Tuttavia, è superficiale accusare Trump dell’enorme livello di disuguaglianze interno al Paese: il tema, negli Stati Uniti, è di primaria importanza da almeno trent’anni. Fu a partire dagli Anni Ottanta, infatti, che le disuguaglianze di ricchezza e reddito iniziarono a crescere inesorabilmente in terra statunitense.
L’era Reagan: genesi delle disuguaglianze negli Stati Uniti
L’arrivo alla Casa Bianca di Ronald Reagan sancì, nel 1981, l’inizio dell’egemonia dell’ideologia neoliberista sulla politica economica americana. Ispirati a tale ideologia furono l’Economic Recovery Tax Act (ERTA) entrato in vigore il 13 agosto 1981 e il Tax Reform Act, che contribuirono, nel periodo 1980-1990, a un aumento pari al 50% del reddito medio dell’1% più ricco della popolazione e a una crescita modesta del blocco compreso tra l’ottantesimo e il ventesimo percentile (comprendente la stragrande maggioranza della middle class statunitense).

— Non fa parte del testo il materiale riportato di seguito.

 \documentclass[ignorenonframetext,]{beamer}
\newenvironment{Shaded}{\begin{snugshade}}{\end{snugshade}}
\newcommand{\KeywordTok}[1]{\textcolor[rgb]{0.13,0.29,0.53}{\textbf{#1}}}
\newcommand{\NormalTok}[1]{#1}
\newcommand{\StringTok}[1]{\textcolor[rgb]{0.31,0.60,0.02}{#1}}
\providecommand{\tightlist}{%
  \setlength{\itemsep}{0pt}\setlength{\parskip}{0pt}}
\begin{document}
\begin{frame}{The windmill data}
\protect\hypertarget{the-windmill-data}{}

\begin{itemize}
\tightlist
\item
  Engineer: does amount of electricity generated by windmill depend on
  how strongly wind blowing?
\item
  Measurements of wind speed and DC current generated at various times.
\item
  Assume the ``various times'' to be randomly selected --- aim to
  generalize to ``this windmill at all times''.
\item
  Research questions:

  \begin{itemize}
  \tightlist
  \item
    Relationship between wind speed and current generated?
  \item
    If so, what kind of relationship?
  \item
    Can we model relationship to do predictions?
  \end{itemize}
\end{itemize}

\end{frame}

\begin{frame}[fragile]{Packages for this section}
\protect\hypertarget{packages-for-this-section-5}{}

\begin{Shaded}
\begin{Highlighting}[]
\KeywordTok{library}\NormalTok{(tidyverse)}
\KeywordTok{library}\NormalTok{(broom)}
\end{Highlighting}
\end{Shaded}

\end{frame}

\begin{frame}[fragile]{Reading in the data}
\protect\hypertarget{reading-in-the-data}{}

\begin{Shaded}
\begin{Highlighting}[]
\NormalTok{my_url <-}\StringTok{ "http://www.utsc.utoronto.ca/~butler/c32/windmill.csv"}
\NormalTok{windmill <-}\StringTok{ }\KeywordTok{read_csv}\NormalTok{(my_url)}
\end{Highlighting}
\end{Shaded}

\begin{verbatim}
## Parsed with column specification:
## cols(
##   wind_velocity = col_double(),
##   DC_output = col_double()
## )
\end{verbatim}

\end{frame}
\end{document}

La deregulation del mercato del lavoro dell’era Reagan preannunciò la grande stagione di riforme finanziarie portate avanti da Bill Clinton nel pieno degli Anni Novanta: se nel corso dell’era Clinton gli Stati Uniti conobbero un aumento del reddito medio e un calo della percentuale di persone in povertà assoluta, al tempo stesso affrontarono il consolidamento della superclass egemone nella ripartizione di reddito e ricchezze a seguito del netto superamento dei guadagni da capitale sui redditi da lavoro.
Come riportato da William McBride sul sito della Tax Foundation, infatti, a Bill Clinton sono imputabili aumenti del 12% del livello di disuguaglianza reddituale, dato che l’indice di Gini passò tra il 1993 e il 1999 dal valore di 0,498 a quello di 0,555: gli Stati Uniti erano ampiamente diseguali ben prima dell’era Trump.
Da Trump a Sanders, l’urto delle disuguaglianze sulla politica americana
La frattura interna agli States ha, di fatto, contribuito notevolmente all’elezione di Donald J. Trump alla presidenza degli Stati Uniti, dato che la piattaforma programmatica del tycoon newyorkese è risultata vincente soprattutto negli Stati decisivi della Rust Belt, sconvolti dalla deindustrializzazione, dalla perdita di posti di lavoro e dall’urto con la globalizzazione neoliberista.
Elisabetta Grande ha descritto nel suo magistrale saggio sulle disuguaglianze economiche negli Stati Uniti, Guai ai poveri, come “la povertà estrema è negli Stati Uniti parte integrante della fisionomia della società e addirittura del paesaggio urbano”, dato che si coglie eloquentemente guardando alle città spopolate di Stati come Ohio e Pennsylvania, i cui cittadini hanno covato a lungo una rabbia diventata, per citare John Steinbeck, furore nel voto 2016.
Il Partito democratico, nel 2016, ha perso proprio perché Hillary Clinton non ha saputo percepire il grado di divisione interna dell’America e ha preferito proporre una classica agenda politica liberal, mentre oggigiorno Bernie Sanders propone azioni dirette a contrastare con decisione l’insorgenza di ulteriori disuguaglianze e una lunga inerzia che ha lasciato al Partito Repubblicano il ruolo di portavoce dell’America profonda.
L’America non è divenuta diseguale nell’era Trump, ma rischia di arrivare alla fine del mandato dell’attuale amministrazione ancora più fratturata al suo interno: il fatto che il tema delle disuguaglianze risulti tanto centrale nell’attuale discorso politico, in ogni caso, fa sperare che in futuro il modello di sviluppo del Paese possa finalmente ritornare inclusivo, garantendo il ritorno degli Stati Uniti al ruolo, da tempo perduto, di “terra delle opportunità”.